As a graduate in geology from Iowa State University (1990) and a pastor in Ames, I feel as if I'm in a unique position to understand both sides of the issue.
The discerning reader needs to catch the underlying question here: can a person believe in a god that is, to varying degrees, actively involved in the natural world and still practice viable science? Or, does one have to believe in no god, or an impotent god, to be considered a reputable scientist?
A brief look at history and an honest assessment of today's sciencists answers the question hands down.
Practically every major scientific discipline was founded by men who believed in a god that was and is actively involved in the universe. A few notable examples would be Robert Boyle (father of modern chemistry); Georges Cuvier (founder of paleontology and comparative anatomy); John Dalton (father of modern atomic theory); James Joule (discoverer of the first law of thermodynamics); Gregor Mendel (father of genetics); Isaac Newton (discoverer of the universal laws of gravitation); Louis Pasteur (father of bacteriology), and the list goes on to the present day.

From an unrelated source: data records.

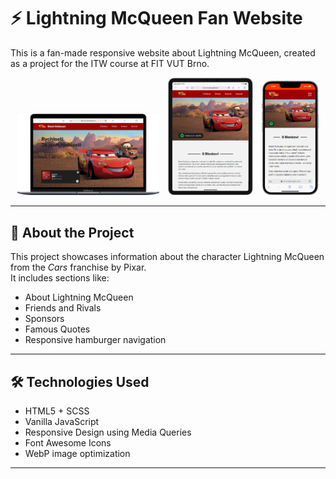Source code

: # ⚡ Lightning McQueen Fan Website

This is a fan-made responsive website about Lightning McQueen, created as a project for the ITW course at FIT VUT Brno.

<div align="center">
  <img src="./screenshots/macbook-air.png" alt="Screenshot Laptop" width="45%" style="margin: 0 1%;">
  <img src="./screenshots/ipad-pro-11.png" alt="Screenshot Tablet" width="27%" style="margin: 0 1%;">
  <img src="./screenshots/iphone-13-pro-max.png" alt="Screenshot Mobile" width="18%" style="margin: 0 1%;">
</div>

---

## 🚗 About the Project

This project showcases information about the character Lightning McQueen from the *Cars* franchise by Pixar.  
It includes sections like:

- About Lightning McQueen
- Friends and Rivals
- Sponsors
- Famous Quotes
- Responsive hamburger navigation

---

## 🛠️ Technologies Used

- HTML5 + SCSS
- Vanilla JavaScript
- Responsive Design using Media Queries
- Font Awesome Icons
- WebP image optimization

---
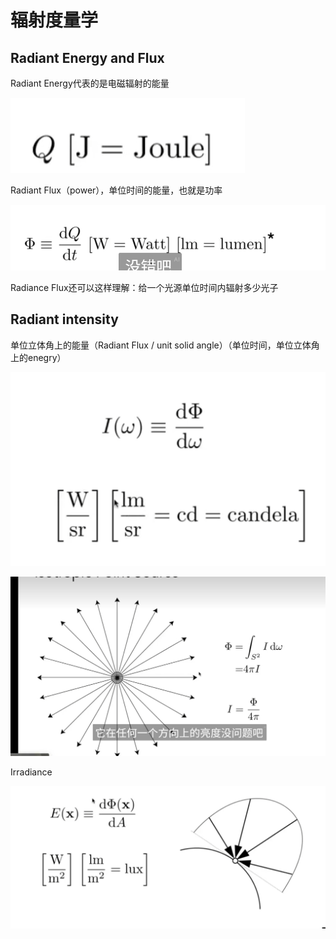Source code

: # 辐射度量学

## Radiant Energy and Flux

Radiant Energy代表的是电磁辐射的能量

![image-20250525180943311](assets/image-20250525180943311.png)

Radiant Flux（power），单位时间的能量，也就是功率

![image-20250525180950776](assets/image-20250525180950776.png)

 Radiance Flux还可以这样理解：给一个光源单位时间内辐射多少光子

## Radiant intensity

单位立体角上的能量（Radiant Flux / unit solid angle）（单位时间，单位立体角上的enegry）

 ![image-20250525182952240](assets/image-20250525182952240.png)

![image-20250525185603656](assets/image-20250525185603656.png)

Irradiance

![  ](assets/image-20250525190840769.png)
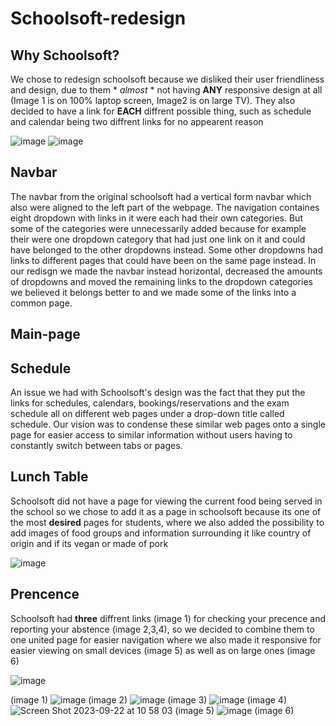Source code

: # Schoolsoft-redesign


## Why Schoolsoft?
  We chose to redesign schoolsoft because we disliked their user friendliness and design, due to them * *almost* * not having **ANY** responsive design at all (Image 1 is on 100% laptop screen, Image2 is on large TV).
  They also decided to have a link for **EACH** diffrent possible thing, such as schedule and calendar being two diffrent links for no appearent reason

  ![image](https://github.com/MyNameJaeff/Schoolsoft-redesign/assets/90324303/5beed31d-c2ec-4724-ad23-3c58c17dca13)
  ![image](https://github.com/MyNameJaeff/Schoolsoft-redesign/assets/90324303/051e48c9-bf9c-472d-b6d4-cc3a23d29c4d)

## Navbar
The navbar from the original schoolsoft had a vertical form navbar which also were aligned to the left part of the webpage. The navigation containes eight dropdown with links in it were each had their own categories. But some of the categories were unnecessarily added because for example their were one dropdown category that had just one link on it and could have belonged to the other dropdowns instead. Some other dropdowns had links to different pages that could have been on the same page instead. In our redisgn we made the navbar instead horizontal, decreased the amounts of dropdowns and moved the remaining links to the dropdown categories we believed it belongs better to and we made some of the links into a common page.

## Main-page

## Schedule
  An issue we had with Schoolsoft's design was the fact that they put the links for schedules, calendars, bookings/reservations and the exam schedule all on different web pages under a drop-down title called schedule. Our vision was to condense these similar web pages onto a single page for easier access to similar information without users having to constantly switch between tabs or pages.

## Lunch Table
  Schoolsoft did not have a page for viewing the current food being served in the school so we chose to add it as a page in schoolsoft because its one of the most **desired** pages for students, where we also added the possibility to add 
  images of food groups and information surrounding it like country of origin and if its vegan or made of pork
  
  ![image](https://github.com/MyNameJaeff/Schoolsoft-redesign/assets/90324303/0850900b-495a-4753-b867-444591e2032d)

## Prencence
  Schoolsoft had **three** diffrent links (image 1) for checking your precence and reporting your abstence (image 2,3,4), so we decided to combine them to one united page for easier navigation where we also made it responsive for easier viewing on small devices (image 5) as well as on large ones (image 6)
  
  ![image](https://github.com/MyNameJaeff/Schoolsoft-redesign/assets/90324303/3d117847-fb17-40a7-82b8-1dd34065ed5e)
  
  (image 1)
  ![image](https://github.com/MyNameJaeff/Schoolsoft-redesign/assets/90324303/60021d9c-4516-49fe-835f-2065d05c9090)
  (image 2)
  ![image](https://github.com/MyNameJaeff/Schoolsoft-redesign/assets/90324303/b74d5b4b-c7c7-4d92-a802-1ccdc020181f)
  (image 3)
  ![image](https://github.com/MyNameJaeff/Schoolsoft-redesign/assets/90324303/22c1bd83-fcea-4da1-b087-5c90086f225e)
  (image 4)
  ![Screen Shot 2023-09-22 at 10 58 03](https://github.com/MyNameJaeff/Schoolsoft-redesign/assets/90324303/be79bde9-972d-40fc-b27b-ace82de3b16e)
  (image 5)
  ![image](https://github.com/MyNameJaeff/Schoolsoft-redesign/assets/90324303/c0060c8a-4842-4b72-9068-512b0fad7e6d)
  (image 6)

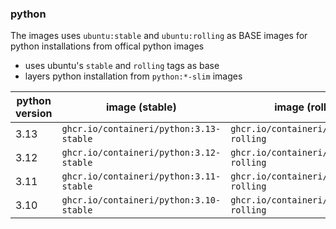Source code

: ### python

The images uses `ubuntu:stable` and `ubuntu:rolling` as BASE images for python installations from offical python images
- uses ubuntu's `stable` and `rolling` tags as base
- layers python installation from `python:*-slim` images

| python version | image (stable)| image (rolling) |
| -------------- | ------------- | --------------- |
| 3.13 | `ghcr.io/containeri/python:3.13-stable` | `ghcr.io/containeri/python:3.13-rolling` |
| 3.12 | `ghcr.io/containeri/python:3.12-stable` | `ghcr.io/containeri/python:3.12-rolling` |
| 3.11 | `ghcr.io/containeri/python:3.11-stable` | `ghcr.io/containeri/python:3.11-rolling` |
| 3.10 | `ghcr.io/containeri/python:3.10-stable` | `ghcr.io/containeri/python:3.10-rolling` |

I have personally interacted with 15 professors at ISU who seriously doubt Darwinism and have offered their assistance in helping college students work through the role of faith in science. Guillermo Gonzalez is by no means alone in his understanding that science points toward an Intelligent Designer. Colleagues that share his conclusions range from Donald DeYoung, who received his Ph. D. in physics from ISU, to Charles Townes, who invented the laser to the catalog of 400 scientists listed at www.discovery.org
Charles Darwin prefaced the "Origin of Species" with this quote from Francis Bacon, the father of the scientific method: 'Let no man ... think or maintain, that a man can search too far or be too well studied in the book of God's word, or in the book of God's works.'
What we are seeing in this controversy is the prodigal son of science is returning home. The fathers of science and their like-minded contemporaries are welcoming the return, but the sons of Darwin are lashing out in fear that their exclusive rights to science will be lost.
Fear not, Darwinists, and join the party!